If an SQL statement is executed correctly, HTTP status code 206 is returned. If an SQL statement is invalid or cannot match existing objects, HTTP status code 400 is returned.
You are charged based on the size of the objects that are scanned when you call the SelectObject operation. For more information, see Data processing fees.
Request syntax
This operation supports the following request syntax for CSV and JSON objects.
Request syntax for CSV objects
POST /object?x-oss-process=csv/select HTTP/1.1 HOST: BucketName.oss-cn-hangzhou.aliyuncs.com Date: time GMT Content-Length: ContentLength Content-MD5: MD5Value Authorization: Signature <?xml version="1.0" encoding="UTF-8"?> <SelectRequest> <Expression>Base64-encoded SQL statement. Example: c2VsZWN0IGNvdW50KCopIGZyb20gb3Nzb2JqZWN0IHdoZXJlIF80ID4gNDU=</Expression> <InputSerialization> <CompressionType>None|GZIP</CompressionType> <CSV> <FileHeaderInfo> NONE|IGNORE|USE </FileHeaderInfo> <RecordDelimiter>Base64-encoded character</RecordDelimiter> <FieldDelimiter>Base64-encoded character</FieldDelimiter> <QuoteCharacter>Base64-encoded character</QuoteCharacter> <CommentCharacter>Base64-encoded character</CommentCharacter> <Range>line-range=start-end|split-range=start-end</Range> <AllowQuotedRecordDelimiter>true|false</AllowQuotedRecordDelimiter> </CSV> </InputSerialization> <OutputSerialization> <CSV> <RecordDelimiter>Base64-encoded character</RecordDelimiter> <FieldDelimiter>Base64-encoded character</FieldDelimiter> </CSV> <KeepAllColumns>false|true</KeepAllColumns> <OutputRawData>false|true</OutputRawData> <EnablePayloadCrc>true</EnablePayloadCrc> <OutputHeader>false</OutputHeader> </OutputSerialization> <Options> <SkipPartialDataRecord>false</SkipPartialDataRecord> <MaxSkippedRecordsAllowed> max allowed number of records skipped </MaxSkippedRecordsAllowed> </Options> </SelectRequest>
Request syntax for JSON objects
POST /object?x-oss-process=json/select HTTP/1.1 HOST: BucketName.oss-cn-hangzhou.aliyuncs.com Date: time GMT Content-Length: ContentLength Content-MD5: MD5Value Authorization: Signature <?xml version="1.0" encoding="UTF-8"?> <SelectRequest> <Expression> Base64-encoded SQL statement. Example: c2VsZWN0IGNvdW50KCopIGZyb20gb3Nzb2JqZWN0IHdoZXJlIF80ID4gNDU= </Expression> <InputSerialization> <CompressionType>None|GZIP</CompressionType> <JSON> <Type>DOCUMENT|LINES</Type> <Range> line-range=start-end|split-range=start-end </Range> <ParseJsonNumberAsString> true|false </ParseJsonNumberAsString> </JSON> </InputSerialization> <OutputSerialization> <JSON> <RecordDelimiter> Base64 of record delimiter </RecordDelimiter> </JSON> <OutputRawData>false|true</OutputRawData> <EnablePayloadCrc>true</EnablePayloadCrc> </OutputSerialization> <Options> <SkipPartialDataRecord> false|true </SkipPartialDataRecord> <MaxSkippedRecordsAllowed> max allowed number of records skipped </MaxSkippedRecordsAllowed> </Options> </SelectRequest>
Request elements
Element | Type | Description |
SelectRequest | Container | The container that stores the SelectObject request. Child nodes: Expression, InputSerialization, and OutputSerialization Parent nodes: none |
Expression | String | The Base64-encoded SQL statement. Child nodes: none Parent nodes: SelectRequest |
InputSerialization | Container | Optional. This element specifies the input serialization parameters. Child nodes: CompressionType, CSV, and JSON Parent nodes: SelectRequest |
OutputSerialization | Container | Optional. This element specifies the output serialization parameters. Child nodes: CSV, JSON, and OutputRawData Parent nodes: SelectRequest |
CSV(InputSerialization) | Container | Optional. This element specifies the input serialization parameters when the CSV object is queried.
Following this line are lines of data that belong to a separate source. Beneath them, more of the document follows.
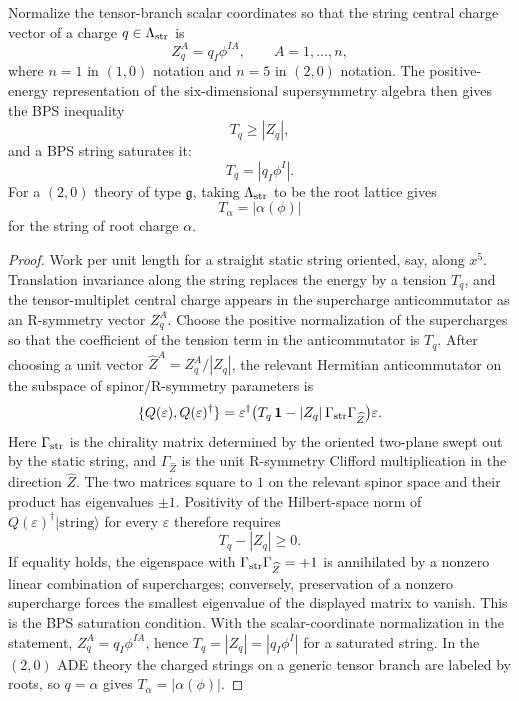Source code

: \begin{proposition}
\label{prop:six-d-bps-string-tension-central-charge}
Normalize the tensor-branch scalar coordinates so that the string central
charge vector of a charge \(q\in\Lambda_{\rm str}\) is
\[
  Z_q^A=q_I\phi^{IA},\qquad A=1,\ldots,n,
\]
where \(n=1\) in \((1,0)\) notation and \(n=5\) in \((2,0)\) notation.  The
positive-energy representation of the six-dimensional supersymmetry algebra
then gives the BPS inequality
\[
  T_q\geq |Z_q|,
\]
and a BPS string saturates it:
\[
  T_q=|q_I\phi^I|.
\]
For a \((2,0)\) theory of type \(\mathfrak g\), taking
\(\Lambda_{\rm str}\) to be the root lattice gives
\[
  T_\alpha=|\alpha(\phi)|
\]
for the string of root charge \(\alpha\).
\end{proposition}

\begin{proof}
Work per unit length for a straight static string oriented, say, along
\(x^5\).  Translation invariance along the string replaces the energy by a
tension \(T_q\), and the tensor-multiplet central charge appears in the
supercharge anticommutator as an R-symmetry vector \(Z_q^A\).  Choose the
positive normalization of the supercharges so that the coefficient of the
tension term in the anticommutator is \(T_q\).  After choosing a unit vector
\(\widehat Z^A=Z_q^A/|Z_q|\), the relevant Hermitian anticommutator on the
subspace of spinor/R-symmetry parameters is
\[
  \{Q(\varepsilon),Q(\varepsilon)^\dagger\}
  =
  \varepsilon^\dagger
  \bigl(T_q\,{\bf 1}-|Z_q|\,\Gamma_{\rm str}\Gamma_{\widehat Z}\bigr)
  \varepsilon .
\]
Here \(\Gamma_{\rm str}\) is the chirality matrix determined by the oriented
two-plane swept out by the static string, and \(\Gamma_{\widehat Z}\) is the
unit R-symmetry Clifford multiplication in the direction \(\widehat Z\).  The
two matrices square to \(1\) on the relevant spinor space and their product
has eigenvalues \(\pm1\).  Positivity of the Hilbert-space norm of
\(Q(\varepsilon)^\dagger|\text{string}\rangle\) for every \(\varepsilon\)
therefore requires
\[
  T_q-|Z_q|\ge0 .
\]
If equality holds, the eigenspace with
\(\Gamma_{\rm str}\Gamma_{\widehat Z}=+1\) is annihilated by a nonzero
linear combination of supercharges; conversely, preservation of a nonzero
supercharge forces the smallest eigenvalue of the displayed matrix to
vanish.  This is the BPS saturation condition.  With the scalar-coordinate
normalization in the statement, \(Z_q^A=q_I\phi^{IA}\), hence
\(T_q=|Z_q|=|q_I\phi^I|\) for a saturated string.  In the \((2,0)\) ADE
theory the charged strings on a generic tensor branch are labeled by roots,
so \(q=\alpha\) gives \(T_\alpha=|\alpha(\phi)|\).
\end{proof}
Child nodes: FileHeaderInfo, RecordDelimiter, FieldDelimiter, QuoteCharacter, CommentCharacter, and Range Parent nodes: InputSerialization |
CSV(OutputSerialization) | Container | Optional. This element specifies the output serialization parameters when the CSV object is queried. Child nodes: RecordDelimiter and FieldDelimiter Parent nodes: OutputSerialization |
JSON(InputSerialization) | Container | Optional. This element specifies the input serialization parameters when the JSON object is queried. Child nodes: Type, Range, and ParseJsonNumberAsString |
JSON(OutputSerialization) | Container | Optional. This element specifies the output serialization parameters when the JSON object is queried. Child nodes: RecordDelimiter |
Type | Enumeration | The type of the input JSON object. Valid values: DOCUMENT and LINES. |
OutputRawData | Boolean | Optional. This element specifies whether to export raw data. Default value: false. Child nodes: none Parent nodes: OutputSerialization Note
|
CompressionType | Enumeration | The compression type of the object. Valid value: None and GZIP. Child nodes: none Parent nodes: InputSerialization |
FileHeaderInfo | Enumeration | Optional. This element specifies the header information about the CSV object. Valid values:
Child nodes: none Parent nodes: CSV (input) |
RecordDelimiter | String | Optional. This element specifies a Base64-encoded line feed. Default value: Child nodes: none Parent nodes: CSV (input and output) and JSON (output) |
FieldDelimiter | String | Optional. This element specifies the delimiter that you want to use to separate columns in the CSV object. The value of this element must be Base64-encoded. Default value: Child nodes: none Parent nodes: CSV (input and output) |
QuoteCharacter | String | Optional. This element specifies a Base64-encoded quote character that you want to use in the CSV object. Default value: Child nodes: none Parent nodes: CSV (input) |
CommentCharacter | String | The comment character that you want to use in the CSV object. The value of this element must be Base64-encoded. This element is empty by default. |
Range | String | Optional. This element specifies the query range. The following query methods are supported: Note SelectMeta must be created for objects that are queried based on Range. For more information about SelectMeta, see CreateSelectObjectMeta.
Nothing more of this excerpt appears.